Saint Stephen's Day - 2012


Saint Stephen’s Day.
The Collect.
Grant, O Lord, that in all our sufferings here upon earth for the testimony of thy truth, we may stedfastly look up to heaven, and by faith behold the glory that shall be revealed; and, being filled with the Holy Ghost, may learn to love and bless our persecutors by the example of thy first Martyr Saint Stephen, who prayed for his murderers to thee, O blessed Jesus, who standest at the right hand of God to succour all those that suffer for thee, our only Mediator and Advocate. Amen.

[Then shall follow the Collect of the Nativity, which shall be said continually unto New-year’s Eve.]

Epistle Reading: Acts (6.8-7.53) 7.54-60
Gospel Reading: St. Matthew 23.34-39

Massey Hamilton Shepherd, Jr.:
“The commemoration of the Church’s first martyr on 26 December is common to the universal Church.

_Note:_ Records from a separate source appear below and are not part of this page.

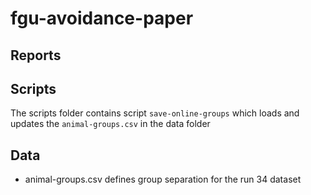 # fgu-avoidance-paper


## Reports

## Scripts
The scripts folder contains script `save-online-groups` which loads and updates the `animal-groups.csv` in the data folder

## Data
- animal-groups.csv defines group separation for the run 34 dataset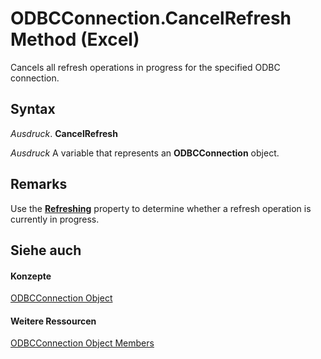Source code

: 
# ODBCConnection.CancelRefresh Method (Excel)

Cancels all refresh operations in progress for the specified ODBC connection.


## Syntax

 _Ausdruck_. **CancelRefresh**

 _Ausdruck_ A variable that represents an **ODBCConnection** object.


## Remarks

Use the  **[Refreshing](572bec20-9952-9985-09f1-ba328c56c321.md)** property to determine whether a refresh operation is currently in progress.


## Siehe auch


#### Konzepte


[ODBCConnection Object](b880ebec-15a4-5a3d-ef02-db73106db9c9.md)
#### Weitere Ressourcen


[ODBCConnection Object Members](http://msdn.microsoft.com/library/d13b91f3-a89f-7dd7-7a98-f1d952f3b047%28Office.15%29.aspx)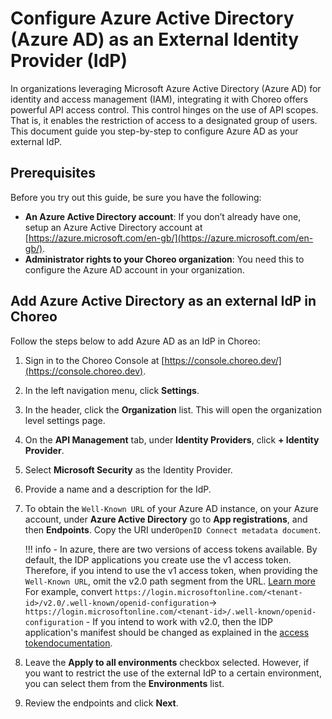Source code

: # Configure Azure Active Directory (Azure AD) as an External Identity Provider (IdP)

In organizations leveraging Microsoft Azure Active Directory (Azure AD) for identity and access management (IAM), integrating it with Choreo offers powerful API access control. This control hinges on the use of API scopes. That is, it enables the restriction of access to a designated group of users. This document guide you step-by-step to configure Azure AD as your external IdP.

## Prerequisites

Before you try out this guide, be sure you have the following:

- **An Azure Active Directory account**:  If you don’t already have one,  setup an Azure Active Directory account at [https://azure.microsoft.com/en-gb/](https://azure.microsoft.com/en-gb/).
- **Administrator rights to your Choreo organization**: You need this to configure the Azure AD account in your organization.

## Add Azure Active Directory as an external IdP in Choreo

Follow the steps below to add Azure AD as an IdP in Choreo:

1. Sign in to the Choreo Console at [https://console.choreo.dev/](https://console.choreo.dev).
2. In the left navigation menu, click **Settings**.
3. In the header, click the **Organization** list. This will open the organization level settings page. 
4. On the **API Management** tab, under **Identity Providers**, click **+ Identity Provider**.
5. Select  **Microsoft Security** as the Identity Provider. 
6. Provide a name and a description for the IdP. 
7. To obtain the `Well-Known URL` of your Azure AD instance, on your Azure account, under **Azure Active Directory** go to **App registrations**, and then **Endpoints**. Copy the URI under`OpenID Connect metadata document`.
    
    !!! info
        - In azure, there are two versions of access tokens available. By default, the IDP applications you create use the v1 access token. Therefore, if you intend to use the v1 access token, when providing the `Well-Known URL`, omit the v2.0 path segment from the URL. [Learn more](https://learn.microsoft.com/en-us/azure/active-directory/develop/access-tokens#token-formats)
        For example, convert `https://login.microsoftonline.com/<tenant-id>/v2.0/.well-known/openid-configuration`-> `https://login.microsoftonline.com/<tenant-id>/.well-known/openid-configuration`
        - If you intend to work with v2.0, then the IDP application's manifest should be changed as explained in the [access tokendocumentation](https://learn.microsoft.com/en-us/azure/active-directory/develop/access-tokens#token-formats). 
        
8. Leave the **Apply to all environments** checkbox selected. However, if you want to restrict the use of the external IdP to a certain environment, you can select them from the **Environments** list.
9. Review the endpoints and click **Next**.
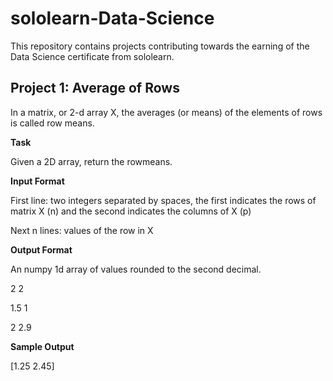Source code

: # sololearn-Data-Science
This repository contains projects contributing towards the earning of the Data Science certificate from sololearn.

## Project 1: Average of Rows

In a matrix, or 2-d array X, the averages (or means) of the elements of rows is called row means.

**Task**

Given a 2D array, return the rowmeans.

**Input Format**

First line: two integers separated by spaces, the first indicates the rows of matrix X (n) and the second indicates the columns of X (p)

Next n lines: values of the row in X

**Output Format**

An numpy 1d array of values rounded to the second decimal.

2 2

1.5 1

2 2.9

**Sample Output**

[1.25 2.45]
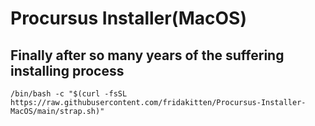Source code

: # Procursus Installer(MacOS)

## Finally after so many years of the suffering installing process

`/bin/bash -c "$(curl -fsSL https://raw.githubusercontent.com/fridakitten/Procursus-Installer-MacOS/main/strap.sh)"`
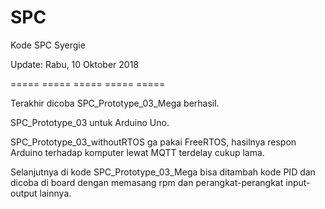 # SPC
Kode SPC Syergie

Update: Rabu, 10 Oktober 2018



===== ===== ===== ===== =====

Terakhir dicoba SPC_Prototype_03_Mega berhasil.

SPC_Prototype_03 untuk Arduino Uno.

SPC_Prototype_03_withoutRTOS ga pakai FreeRTOS,
hasilnya respon Arduino terhadap komputer lewat MQTT terdelay cukup lama.


Selanjutnya di kode SPC_Prototype_03_Mega bisa ditambah kode PID
dan dicoba di board dengan memasang rpm dan perangkat-perangkat input-output lainnya.
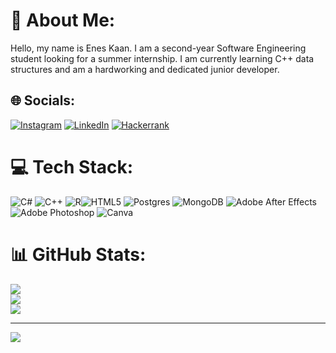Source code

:# 💫 About Me:
Hello, my name is Enes Kaan. I am a second-year Software Engineering student looking for a summer internship. I am currently learning C++ data structures and am a hardworking and dedicated junior developer.



## 🌐 Socials:
[![Instagram](https://img.shields.io/badge/Instagram-%23E4405F.svg?logo=Instagram&logoColor=white)](https://instagram.com/ekgzl) [![LinkedIn](https://img.shields.io/badge/LinkedIn-%230077B5.svg?logo=linkedin&logoColor=white)](https://linkedin.com/in/eneskaangozuela) [![Hackerrank](https://img.shields.io/badge/Hackerrank-%232EC866.svg?logo=hackerrank&logoColor=white)](https://www.hackerrank.com/enesgozuela)

# 💻 Tech Stack:
![C#](https://img.shields.io/badge/c%23-%23239120.svg?style=flat-square&logo=csharp&logoColor=white) 
![C++](https://img.shields.io/badge/c++-%2300599C.svg?style=flat-square&logo=c%2B%2B&logoColor=white) ![R](https://img.shields.io/badge/r-%23276DC3.svg?style=flat-square&logo=r&logoColor=white)![HTML5](https://img.shields.io/badge/html5-%23E34F26.svg?style=flat-square&logo=html5&logoColor=white) ![Postgres](https://img.shields.io/badge/postgres-%23316192.svg?style=flat-square&logo=postgresql&logoColor=white) ![MongoDB](https://img.shields.io/badge/MongoDB-%234ea94b.svg?style=flat-square&logo=mongodb&logoColor=white) ![Adobe After Effects](https://img.shields.io/badge/Adobe%20After%20Effects-9999FF.svg?style=flat-square&logo=Adobe%20After%20Effects&logoColor=white) ![Adobe Photoshop](https://img.shields.io/badge/adobe%20photoshop-%2331A8FF.svg?style=flat-square&logo=adobe%20photoshop&logoColor=white) ![Canva](https://img.shields.io/badge/Canva-%2300C4CC.svg?style=flat-square&logo=Canva&logoColor=white)
# 📊 GitHub Stats:
![](https://github-readme-stats.vercel.app/api?username=ekgzl&theme=dark&hide_border=false&include_all_commits=false&count_private=false)<br/>
![](https://github-readme-streak-stats.herokuapp.com/?user=ekgzl&theme=dark&hide_border=false)<br/>
![](https://github-readme-stats.vercel.app/api/top-langs/?username=ekgzl&theme=dark&hide_border=false&include_all_commits=false&count_private=false&layout=compact)

---
[![](https://visitcount.itsvg.in/api?id=ekgzl&icon=0&color=0)](https://visitcount.itsvg.in)

<!-- Proudly created with GPRM ( https://gprm.itsvg.in ) -->
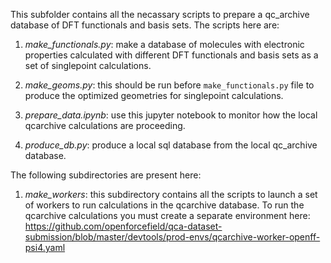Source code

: This subfolder contains all the necassary scripts to prepare a qc_archive database of DFT functionals and basis sets.
The scripts here are:

1. *make_functionals.py*: make a database of molecules with electronic properties calculated with different DFT functionals
and basis sets as a set of singlepoint calculations. 

2. *make_geoms.py*: this should be run before `make_functionals.py` file to produce the optimized geometries for singlepoint calculations. 

3. *prepare_data.ipynb*: use this jupyter notebook to monitor how the local qcarchive calculations are proceeding. 

4. *produce_db.py*: produce a local sql database from the local qc_archive database.

The following subdirectories are present here:

1. *make_workers*: this subdirectory contains all the scripts to launch a set of workers to run calculations in the qcarchive database. 
To run the qcarchive calculations you must create a separate environment here:
 https://github.com/openforcefield/qca-dataset-submission/blob/master/devtools/prod-envs/qcarchive-worker-openff-psi4.yaml

 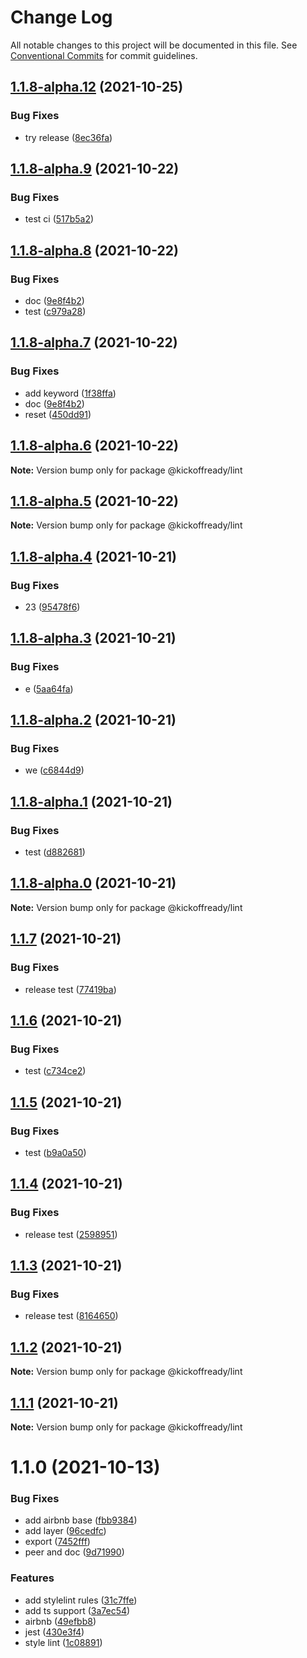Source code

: # Change Log

All notable changes to this project will be documented in this file.
See [Conventional Commits](https://conventionalcommits.org) for commit guidelines.

## [1.1.8-alpha.12](https://git-sl/kickoffready/kickoff/compare/@kickoffready/lint@1.1.8-alpha.9...@kickoffready/lint@1.1.8-alpha.12) (2021-10-25)


### Bug Fixes

* try release ([8ec36fa](https://git-sl/kickoffready/kickoff/commits/8ec36fa1b27dd1f3c8499b54a6690013289bd9e2))





## [1.1.8-alpha.9](https://github.com/kickoffready/kickoff/compare/@kickoffready/lint@1.1.8-alpha.8...@kickoffready/lint@1.1.8-alpha.9) (2021-10-22)


### Bug Fixes

* test ci ([517b5a2](https://github.com/kickoffready/kickoff/commit/517b5a281989f24e43820dc62a15076dc726706f))





## [1.1.8-alpha.8](https://git-sl/kickoffready/kickoff/compare/@kickoffready/lint@1.1.8-alpha.7...@kickoffready/lint@1.1.8-alpha.8) (2021-10-22)


### Bug Fixes

* doc ([9e8f4b2](https://git-sl/kickoffready/kickoff/commits/9e8f4b2b5e906ae02c14f324c02f916e720c959a))
* test ([c979a28](https://git-sl/kickoffready/kickoff/commits/c979a28b29bd76c115fd1b3c918cf296a5b90218))





## [1.1.8-alpha.7](https://git-sl/kickoffready/kickoff/compare/@kickoffready/lint@1.1.8-alpha.6...@kickoffready/lint@1.1.8-alpha.7) (2021-10-22)


### Bug Fixes

* add keyword ([1f38ffa](https://git-sl/kickoffready/kickoff/commits/1f38ffa9e36f2a4d2d41ac0dc455ef8984ed958d))
* doc ([9e8f4b2](https://git-sl/kickoffready/kickoff/commits/9e8f4b2b5e906ae02c14f324c02f916e720c959a))
* reset ([450dd91](https://git-sl/kickoffready/kickoff/commits/450dd91be1565d8574c13a8f52d6b4c4457d5951))





## [1.1.8-alpha.6](https://git-sl/kickoffready/kickoff/compare/@kickoffready/lint@1.1.8-alpha.5...@kickoffready/lint@1.1.8-alpha.6) (2021-10-22)

**Note:** Version bump only for package @kickoffready/lint





## [1.1.8-alpha.5](https://git-sl/kickoffready/kickoff/compare/@kickoffready/lint@1.1.8-alpha.4...@kickoffready/lint@1.1.8-alpha.5) (2021-10-22)

**Note:** Version bump only for package @kickoffready/lint





## [1.1.8-alpha.4](https://git-sl/kickoffready/kickoff/compare/@kickoffready/lint@1.1.8-alpha.3...@kickoffready/lint@1.1.8-alpha.4) (2021-10-21)


### Bug Fixes

* 23 ([95478f6](https://git-sl/kickoffready/kickoff/commits/95478f6ec70c1630be377597a8ba9c480c2b6abb))





## [1.1.8-alpha.3](https://git-sl/kickoffready/kickoff/compare/@kickoffready/lint@1.1.8-alpha.2...@kickoffready/lint@1.1.8-alpha.3) (2021-10-21)


### Bug Fixes

* e ([5aa64fa](https://git-sl/kickoffready/kickoff/commits/5aa64fa017d4523a319fb7f3984293a63c7c9d66))





## [1.1.8-alpha.2](https://git-sl/kickoffready/kickoff/compare/@kickoffready/lint@1.1.8-alpha.1...@kickoffready/lint@1.1.8-alpha.2) (2021-10-21)


### Bug Fixes

* we ([c6844d9](https://git-sl/kickoffready/kickoff/commits/c6844d954bd13dbaf067e4efa4fa97dbeb5ad967))





## [1.1.8-alpha.1](https://github.com/kickoffready/kickoff/compare/@kickoffready/lint@1.1.8-alpha.0...@kickoffready/lint@1.1.8-alpha.1) (2021-10-21)


### Bug Fixes

* test ([d882681](https://github.com/kickoffready/kickoff/commit/d88268197b01375d7cac0336003296574cedd49e))





## [1.1.8-alpha.0](https://git-sl/kickoffready/kickoff/compare/@kickoffready/lint@1.1.7...@kickoffready/lint@1.1.8-alpha.0) (2021-10-21)

**Note:** Version bump only for package @kickoffready/lint





## [1.1.7](https://github.com/kickoffready/kickoff/compare/@kickoffready/lint@1.1.6...@kickoffready/lint@1.1.7) (2021-10-21)


### Bug Fixes

* release test ([77419ba](https://github.com/kickoffready/kickoff/commit/77419badcd400c6f6be5f4136b0bcf4a16e63de1))





## [1.1.6](https://git-sl/kickoffready/kickoff/compare/@kickoffready/lint@1.1.5...@kickoffready/lint@1.1.6) (2021-10-21)


### Bug Fixes

* test ([c734ce2](https://git-sl/kickoffready/kickoff/commits/c734ce2cd094042acf2efb6554e6295f70540602))





## [1.1.5](https://git-sl/kickoffready/kickoff/compare/@kickoffready/lint@1.1.4...@kickoffready/lint@1.1.5) (2021-10-21)


### Bug Fixes

* test ([b9a0a50](https://git-sl/kickoffready/kickoff/commits/b9a0a505f31b4d16149d1aae475b228c26a6e58c))





## [1.1.4](https://github.com/kickoffready/kickoff/compare/@kickoffready/lint@1.1.3...@kickoffready/lint@1.1.4) (2021-10-21)


### Bug Fixes

* release test ([2598951](https://github.com/kickoffready/kickoff/commit/2598951280ca2729c0fcdb85e0aed70017fe4e66))





## [1.1.3](https://github.com/kickoffready/kickoff/compare/@kickoffready/lint@1.1.2...@kickoffready/lint@1.1.3) (2021-10-21)


### Bug Fixes

* release test ([8164650](https://github.com/kickoffready/kickoff/commit/816465003c10bfebd31f51ba5bd1f9bf6b7d4a35))





## [1.1.2](https://git-sl/kickoffready/kickoff/compare/@kickoffready/lint@1.1.1...@kickoffready/lint@1.1.2) (2021-10-21)

**Note:** Version bump only for package @kickoffready/lint





## [1.1.1](https://git-sl/kickoffready/kickoff/compare/@kickoffready/lint@1.1.0...@kickoffready/lint@1.1.1) (2021-10-21)

**Note:** Version bump only for package @kickoffready/lint





# 1.1.0 (2021-10-13)


### Bug Fixes

* add airbnb base ([fbb9384](https://github.com/kickoffready/kickoff/commit/fbb9384b92082f0f3c6984ac273095a4e87abadc))
* add layer ([96cedfc](https://github.com/kickoffready/kickoff/commit/96cedfcfaa28543e7d53bb82cac22ea188b04323))
* export ([7452fff](https://github.com/kickoffready/kickoff/commit/7452ffff776e2eba17318096c378978fecb74635))
* peer and doc ([9d71990](https://github.com/kickoffready/kickoff/commit/9d719901f74346a9fc0674396b0d19965d5d780f))


### Features

* add stylelint rules ([31c7ffe](https://github.com/kickoffready/kickoff/commit/31c7ffe26ae939c905ca5791306ac983face7bb0))
* add ts support ([3a7ec54](https://github.com/kickoffready/kickoff/commit/3a7ec54daa644e2ae874cffe96772bd7edd2fe73))
* airbnb ([49efbb8](https://github.com/kickoffready/kickoff/commit/49efbb8b662b37ab0baeeb0193f2fc4002a14f8b))
* jest ([430e3f4](https://github.com/kickoffready/kickoff/commit/430e3f43b9372779573d982d01514b54d9fb908b))
* style lint ([1c08891](https://github.com/kickoffready/kickoff/commit/1c08891d76fa5914165c8cdeb7a33f4b4bace5a2))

The feast was instituted in the fourth century, probably at Jerusalem, and rapidly spread to all the churches, for the period was one of much development in the ‘cult of martyrs.’ ( . . . ) The Collect of the Gregorian Sacramentary, slightly shortened in the 1549 Book, dwelt simply upon the thought of our need to love and pray for our enemies. The 1662 revisers expanded this Collect into the form we now have, filling in material from the Epistle, and changing the address from the first to the second Person of the Godhead” (“The Oxford American Prayer Book Commentary,” 99).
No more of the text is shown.